------ PROVIDED RECORDS
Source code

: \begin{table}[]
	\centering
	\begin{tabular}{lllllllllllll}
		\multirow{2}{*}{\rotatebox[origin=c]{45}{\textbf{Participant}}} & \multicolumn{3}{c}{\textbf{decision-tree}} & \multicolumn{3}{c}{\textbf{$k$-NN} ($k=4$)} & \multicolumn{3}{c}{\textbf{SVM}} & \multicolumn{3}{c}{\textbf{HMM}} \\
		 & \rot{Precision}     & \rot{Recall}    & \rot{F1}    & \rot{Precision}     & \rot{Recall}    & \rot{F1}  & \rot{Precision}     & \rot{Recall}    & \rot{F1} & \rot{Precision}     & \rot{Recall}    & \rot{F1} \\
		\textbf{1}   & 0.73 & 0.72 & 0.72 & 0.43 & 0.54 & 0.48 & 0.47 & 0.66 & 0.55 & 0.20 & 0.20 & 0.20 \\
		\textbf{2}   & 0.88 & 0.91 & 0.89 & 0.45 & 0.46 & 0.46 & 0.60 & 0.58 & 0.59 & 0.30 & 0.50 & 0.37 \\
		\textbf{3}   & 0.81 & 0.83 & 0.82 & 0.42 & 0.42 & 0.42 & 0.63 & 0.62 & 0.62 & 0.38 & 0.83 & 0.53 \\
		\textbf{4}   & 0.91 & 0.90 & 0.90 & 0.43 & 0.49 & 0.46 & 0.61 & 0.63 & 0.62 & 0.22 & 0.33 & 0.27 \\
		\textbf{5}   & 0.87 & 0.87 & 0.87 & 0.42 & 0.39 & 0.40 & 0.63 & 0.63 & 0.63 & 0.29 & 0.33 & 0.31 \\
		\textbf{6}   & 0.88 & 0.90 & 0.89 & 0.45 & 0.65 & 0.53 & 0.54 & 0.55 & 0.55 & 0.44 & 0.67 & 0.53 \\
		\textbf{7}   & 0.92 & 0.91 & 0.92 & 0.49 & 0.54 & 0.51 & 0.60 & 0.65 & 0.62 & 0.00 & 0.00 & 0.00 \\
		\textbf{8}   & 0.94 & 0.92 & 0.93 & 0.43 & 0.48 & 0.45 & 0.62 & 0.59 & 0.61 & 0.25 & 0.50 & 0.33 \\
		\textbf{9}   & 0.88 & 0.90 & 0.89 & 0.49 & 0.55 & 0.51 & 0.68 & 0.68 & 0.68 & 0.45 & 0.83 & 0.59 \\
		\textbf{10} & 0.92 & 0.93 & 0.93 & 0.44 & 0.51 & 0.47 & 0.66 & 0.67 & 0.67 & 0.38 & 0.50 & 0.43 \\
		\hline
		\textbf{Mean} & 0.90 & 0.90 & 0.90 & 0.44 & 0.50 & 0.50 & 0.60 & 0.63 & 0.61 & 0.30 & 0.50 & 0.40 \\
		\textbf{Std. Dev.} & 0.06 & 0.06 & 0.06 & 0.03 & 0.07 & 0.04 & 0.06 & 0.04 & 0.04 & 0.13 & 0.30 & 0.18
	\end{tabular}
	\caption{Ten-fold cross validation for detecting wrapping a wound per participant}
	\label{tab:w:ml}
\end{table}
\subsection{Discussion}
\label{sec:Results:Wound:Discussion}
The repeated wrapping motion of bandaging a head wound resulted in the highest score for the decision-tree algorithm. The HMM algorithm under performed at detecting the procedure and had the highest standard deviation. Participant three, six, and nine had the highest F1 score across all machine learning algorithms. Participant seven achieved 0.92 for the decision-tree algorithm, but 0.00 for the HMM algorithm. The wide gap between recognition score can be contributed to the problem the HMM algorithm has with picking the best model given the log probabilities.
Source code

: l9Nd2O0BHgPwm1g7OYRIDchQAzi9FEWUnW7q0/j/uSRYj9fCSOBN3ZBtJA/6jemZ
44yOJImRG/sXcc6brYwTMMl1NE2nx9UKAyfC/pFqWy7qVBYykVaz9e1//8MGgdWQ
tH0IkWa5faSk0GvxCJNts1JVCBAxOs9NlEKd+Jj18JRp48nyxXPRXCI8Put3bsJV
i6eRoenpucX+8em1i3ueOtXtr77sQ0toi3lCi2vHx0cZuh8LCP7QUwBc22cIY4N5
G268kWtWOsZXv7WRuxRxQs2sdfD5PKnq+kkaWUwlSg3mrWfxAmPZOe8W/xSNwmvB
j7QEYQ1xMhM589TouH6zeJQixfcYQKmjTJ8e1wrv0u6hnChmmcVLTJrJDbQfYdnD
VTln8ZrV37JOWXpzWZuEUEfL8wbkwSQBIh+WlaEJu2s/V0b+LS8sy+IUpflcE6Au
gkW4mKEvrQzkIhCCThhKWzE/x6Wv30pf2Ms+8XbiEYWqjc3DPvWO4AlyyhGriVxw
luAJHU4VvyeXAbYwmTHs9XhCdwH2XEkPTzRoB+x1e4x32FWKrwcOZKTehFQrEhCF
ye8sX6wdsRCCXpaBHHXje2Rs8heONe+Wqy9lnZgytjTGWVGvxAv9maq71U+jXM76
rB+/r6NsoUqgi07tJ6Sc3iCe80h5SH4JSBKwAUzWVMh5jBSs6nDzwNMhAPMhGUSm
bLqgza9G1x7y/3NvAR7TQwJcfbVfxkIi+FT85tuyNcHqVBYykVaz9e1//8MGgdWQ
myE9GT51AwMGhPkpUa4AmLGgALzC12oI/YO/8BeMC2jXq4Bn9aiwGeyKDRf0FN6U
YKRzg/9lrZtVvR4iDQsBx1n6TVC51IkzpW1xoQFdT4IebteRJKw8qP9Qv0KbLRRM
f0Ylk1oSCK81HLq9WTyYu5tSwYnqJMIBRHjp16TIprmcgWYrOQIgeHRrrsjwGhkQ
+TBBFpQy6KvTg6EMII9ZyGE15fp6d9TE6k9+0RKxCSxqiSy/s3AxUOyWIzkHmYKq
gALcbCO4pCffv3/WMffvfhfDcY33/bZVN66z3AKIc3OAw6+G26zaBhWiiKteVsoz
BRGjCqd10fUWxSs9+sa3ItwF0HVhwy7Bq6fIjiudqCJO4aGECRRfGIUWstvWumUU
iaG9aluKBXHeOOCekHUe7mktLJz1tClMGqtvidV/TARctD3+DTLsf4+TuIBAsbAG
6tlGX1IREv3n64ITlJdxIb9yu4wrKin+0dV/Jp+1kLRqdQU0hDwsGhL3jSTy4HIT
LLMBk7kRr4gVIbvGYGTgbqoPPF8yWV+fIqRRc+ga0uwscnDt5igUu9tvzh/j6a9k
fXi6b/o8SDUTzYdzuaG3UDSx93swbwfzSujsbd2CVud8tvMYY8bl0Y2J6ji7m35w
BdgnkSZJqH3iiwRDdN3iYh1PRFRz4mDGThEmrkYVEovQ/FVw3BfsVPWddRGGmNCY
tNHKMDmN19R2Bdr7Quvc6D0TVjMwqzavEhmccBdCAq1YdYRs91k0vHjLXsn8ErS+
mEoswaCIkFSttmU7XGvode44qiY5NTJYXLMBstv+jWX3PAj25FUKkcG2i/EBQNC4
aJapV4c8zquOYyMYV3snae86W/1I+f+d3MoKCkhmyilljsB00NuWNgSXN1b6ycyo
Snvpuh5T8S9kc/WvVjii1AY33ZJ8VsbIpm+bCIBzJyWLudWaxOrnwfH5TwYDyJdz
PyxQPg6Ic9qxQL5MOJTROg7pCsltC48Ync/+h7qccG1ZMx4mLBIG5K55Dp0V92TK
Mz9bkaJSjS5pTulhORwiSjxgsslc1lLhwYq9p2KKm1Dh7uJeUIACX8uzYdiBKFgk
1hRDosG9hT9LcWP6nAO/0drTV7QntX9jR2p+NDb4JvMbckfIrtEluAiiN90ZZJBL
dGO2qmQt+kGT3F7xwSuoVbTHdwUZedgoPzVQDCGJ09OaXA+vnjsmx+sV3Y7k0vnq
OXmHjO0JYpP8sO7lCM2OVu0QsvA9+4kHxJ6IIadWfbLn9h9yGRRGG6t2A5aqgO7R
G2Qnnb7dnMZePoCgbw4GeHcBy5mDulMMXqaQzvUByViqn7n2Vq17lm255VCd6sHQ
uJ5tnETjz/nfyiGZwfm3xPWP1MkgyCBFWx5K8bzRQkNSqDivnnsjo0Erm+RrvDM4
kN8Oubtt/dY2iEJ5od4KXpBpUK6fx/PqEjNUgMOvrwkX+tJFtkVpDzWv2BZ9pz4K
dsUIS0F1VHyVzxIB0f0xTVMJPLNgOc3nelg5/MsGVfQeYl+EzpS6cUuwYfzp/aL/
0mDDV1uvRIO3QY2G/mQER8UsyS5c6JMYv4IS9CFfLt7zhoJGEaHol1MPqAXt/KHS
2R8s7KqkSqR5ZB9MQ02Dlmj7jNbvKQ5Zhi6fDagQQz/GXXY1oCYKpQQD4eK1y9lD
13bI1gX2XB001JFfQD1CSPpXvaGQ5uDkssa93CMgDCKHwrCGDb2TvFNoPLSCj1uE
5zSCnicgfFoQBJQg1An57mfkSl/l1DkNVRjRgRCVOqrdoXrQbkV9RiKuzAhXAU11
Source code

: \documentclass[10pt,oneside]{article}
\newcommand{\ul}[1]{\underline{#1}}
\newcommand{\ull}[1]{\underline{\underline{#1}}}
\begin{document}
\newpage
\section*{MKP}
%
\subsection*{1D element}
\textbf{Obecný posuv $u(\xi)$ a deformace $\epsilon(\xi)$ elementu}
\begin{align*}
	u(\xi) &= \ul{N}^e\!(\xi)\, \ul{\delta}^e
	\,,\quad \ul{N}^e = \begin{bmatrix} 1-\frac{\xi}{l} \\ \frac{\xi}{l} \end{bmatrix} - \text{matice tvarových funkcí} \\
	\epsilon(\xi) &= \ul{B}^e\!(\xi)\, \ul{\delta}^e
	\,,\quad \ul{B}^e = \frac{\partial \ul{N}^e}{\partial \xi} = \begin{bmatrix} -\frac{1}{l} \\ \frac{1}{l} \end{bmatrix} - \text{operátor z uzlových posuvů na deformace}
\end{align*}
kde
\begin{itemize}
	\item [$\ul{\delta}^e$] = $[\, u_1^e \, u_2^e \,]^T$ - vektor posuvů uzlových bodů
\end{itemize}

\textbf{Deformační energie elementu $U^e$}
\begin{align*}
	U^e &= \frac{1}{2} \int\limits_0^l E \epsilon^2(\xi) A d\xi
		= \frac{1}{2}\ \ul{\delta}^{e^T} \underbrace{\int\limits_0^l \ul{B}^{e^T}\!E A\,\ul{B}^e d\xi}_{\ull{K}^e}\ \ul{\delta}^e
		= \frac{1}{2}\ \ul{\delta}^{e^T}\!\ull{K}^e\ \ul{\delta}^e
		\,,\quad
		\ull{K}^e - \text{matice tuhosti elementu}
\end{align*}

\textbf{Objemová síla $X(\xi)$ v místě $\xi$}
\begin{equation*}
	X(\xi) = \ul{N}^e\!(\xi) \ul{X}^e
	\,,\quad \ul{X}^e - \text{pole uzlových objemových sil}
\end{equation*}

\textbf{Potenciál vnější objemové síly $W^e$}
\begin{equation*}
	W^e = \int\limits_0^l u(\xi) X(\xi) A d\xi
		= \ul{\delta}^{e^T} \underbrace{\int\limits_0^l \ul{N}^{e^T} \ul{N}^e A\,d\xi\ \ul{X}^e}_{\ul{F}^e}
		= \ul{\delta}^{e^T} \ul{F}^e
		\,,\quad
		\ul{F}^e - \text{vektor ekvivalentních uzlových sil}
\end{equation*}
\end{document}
------------
• [WHAT YOU NEED TO DO]: Copy the records above exactly, beginning at the line that contains "posuvů uzlových bodů" and stopping after the line that contains "W^e = \int\limits_0^l u(\xi) X(\xi) A d\xi".

• [OUTPUT OF THE EXERCISE]:
	\item [$\ul{\delta}^e$] = $[\, u_1^e \, u_2^e \,]^T$ - vektor posuvů uzlových bodů
\end{itemize}

\textbf{Deformační energie elementu $U^e$}
\begin{align*}
	U^e &= \frac{1}{2} \int\limits_0^l E \epsilon^2(\xi) A d\xi
		= \frac{1}{2}\ \ul{\delta}^{e^T} \underbrace{\int\limits_0^l \ul{B}^{e^T}\!E A\,\ul{B}^e d\xi}_{\ull{K}^e}\ \ul{\delta}^e
		= \frac{1}{2}\ \ul{\delta}^{e^T}\!\ull{K}^e\ \ul{\delta}^e
		\,,\quad
		\ull{K}^e - \text{matice tuhosti elementu}
\end{align*}

\textbf{Objemová síla $X(\xi)$ v místě $\xi$}
\begin{equation*}
	X(\xi) = \ul{N}^e\!(\xi) \ul{X}^e
	\,,\quad \ul{X}^e - \text{pole uzlových objemových sil}
\end{equation*}

\textbf{Potenciál vnější objemové síly $W^e$}
\begin{equation*}
	W^e = \int\limits_0^l u(\xi) X(\xi) A d\xi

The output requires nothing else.